Much of the chatter in the trucking industry is focused on the drop in spot rates from 2021’s precipitous heights and what that might portend for other parts of the sector. But what if the portent is merely that those other parts are—like spot rates—gradually but steadily finding their way back to what we would have considered in the range of normal prior to March 2020?
Recent comments from a few executives making the rounds at investment bank conferences have—in addition to dropping bits of knowledge regarding acquisition appetites and general pessimism about adding new equipment to fleets—shed some light on a few big trends. Two sets of statements from leaders of J.B. Hunt Transport Services and Schneider National particularly caught our ears.
Speaking just before Memorial Day to a conference hosted by Wolfe Research, Brad Hicks, J.B. Hunt’s president of highway services, provided some color about demand and what his team is hearing from customers.
“I don’t know that it has slowed down necessarily,” Hicks said before getting at an interesting nugget. “We have heard from customers that, throughout the pandemic, they were shipping inefficiently, that truckloads were going out less than full at times.
“They seem to want to get back to maximizing utilization, whether it’s a container or trailer,” Hicks continued. “Perhaps that has contributed to [fewer] truckload volumes but the overall shipping of goods has remained relatively constant for us.”

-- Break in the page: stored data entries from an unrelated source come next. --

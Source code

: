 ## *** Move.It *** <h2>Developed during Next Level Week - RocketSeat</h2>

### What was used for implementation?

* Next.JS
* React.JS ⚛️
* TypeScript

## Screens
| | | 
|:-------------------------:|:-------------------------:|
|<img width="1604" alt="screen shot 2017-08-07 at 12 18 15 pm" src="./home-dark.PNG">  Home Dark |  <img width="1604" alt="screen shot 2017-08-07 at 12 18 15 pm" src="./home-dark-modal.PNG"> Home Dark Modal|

On a similar note of “get back to,” Schneider President and CEO Mark Rourke used part of his introductory remarks at the June UBS conference to note that his team is starting to see seasonality sneak into shippers’ behavior for the first time in more than two years. After being asked about any read-throughs from recent news on rising inventories from Walmart and, more notably, Target, Rourke said other big retail clients are still seeing very good activity before adding that some home improvement names and, in recent weeks, summer food and beverage customers have begun behaving as they would have before COVID-19 upended regular business practices.
“[This] is the first meaningful time we’ve seen the more normal seasonality start to return on some of the other elements that serve retail,” Rourke said.
Shippers looking to regain efficiencies lost to the chaos of COVID and a re-emergence of traditional seasonal patterns speak to progress in the economy’s quest toward normality—even if that’s slightly different going forward than what we used to before. Jason Furman, a Harvard professor and Council of Economic Advisors chairman under President Obama, tweeted another perspective that fits under that umbrella.
Looking at the ratio of inventories to sales for various parts of the retail sector, Furman pointed out that many of those numbers today are roughly in line with the climate pre-COVID when looking at trend sales rather than the pandemic-influenced high levels we’ve seen. And after two-plus years of being jostled and bounced all over by snag after shock after shortfall, trending toward trend can’t be bad.